======== INPUT DATA ========
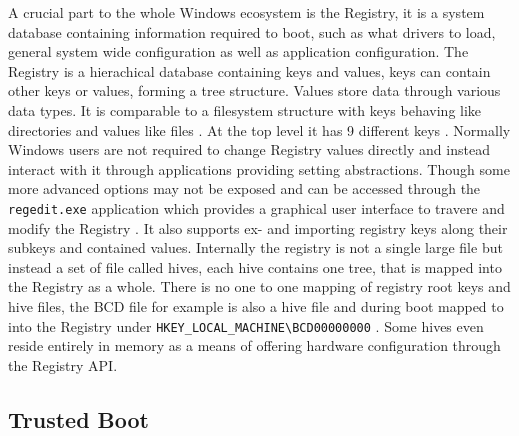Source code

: A crucial part to the whole Windows ecosystem is the Registry, it is a system database containing information required to boot, such as what drivers to load, general system wide configuration as well as application configuration.
\cite[1. Registry]{windows-internals-7-part1}
The Registry is a hierachical database containing keys and values, keys can contain other keys or values, forming a tree structure. Values store data through various data types.
It is comparable to a filesystem structure with keys behaving like directories and values like files \cite[10. The registry - Registry data types]{windows-internals-7-part2}. At the top level it has 9 different keys \cite[10. The registry - Registry logical structure]{windows-internals-7-part2}. Normally Windows users are not required to change Registry values directly and instead interact with it through applications providing setting abstractions. Though some more advanced options may not be exposed and can be accessed through the \lstinline{regedit.exe} application which provides a graphical user interface to travere and modify the Registry \cite[10. The registry - Viewing and changing the registry]{windows-internals-7-part2}. It also supports ex- and importing registry keys along their subkeys and contained values. Internally the registry is not a single large file but instead a set of file called hives, each hive contains one tree, that is mapped into the Registry as a whole. There is no one to one mapping of registry root keys and hive files, the \ac{BCD} file for example is also a hive file and during boot mapped to into the Registry under \lstinline{HKEY_LOCAL_MACHINE\BCD00000000} \cite[10. The registry - Registry logical structure]{windows-internals-7-part2}. Some hives even reside entirely in memory as a means of offering hardware configuration through the Registry \ac{API}.




\subsection{Trusted Boot}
========
# TASK TO CARRY OUT
Except for the pictures, copy the material above exactly.

# OUTPUT FOR THIS TASK
Source code

: A crucial part to the whole Windows ecosystem is the Registry, it is a system database containing information required to boot, such as what drivers to load, general system wide configuration as well as application configuration.
\cite[1. Registry]{windows-internals-7-part1}
The Registry is a hierachical database containing keys and values, keys can contain other keys or values, forming a tree structure. Values store data through various data types.
It is comparable to a filesystem structure with keys behaving like directories and values like files \cite[10. The registry - Registry data types]{windows-internals-7-part2}. At the top level it has 9 different keys \cite[10. The registry - Registry logical structure]{windows-internals-7-part2}. Normally Windows users are not required to change Registry values directly and instead interact with it through applications providing setting abstractions. Though some more advanced options may not be exposed and can be accessed through the \lstinline{regedit.exe} application which provides a graphical user interface to travere and modify the Registry \cite[10. The registry - Viewing and changing the registry]{windows-internals-7-part2}. It also supports ex- and importing registry keys along their subkeys and contained values. Internally the registry is not a single large file but instead a set of file called hives, each hive contains one tree, that is mapped into the Registry as a whole. There is no one to one mapping of registry root keys and hive files, the \ac{BCD} file for example is also a hive file and during boot mapped to into the Registry under \lstinline{HKEY_LOCAL_MACHINE\BCD00000000} \cite[10. The registry - Registry logical structure]{windows-internals-7-part2}. Some hives even reside entirely in memory as a means of offering hardware configuration through the Registry \ac{API}.




\subsection{Trusted Boot}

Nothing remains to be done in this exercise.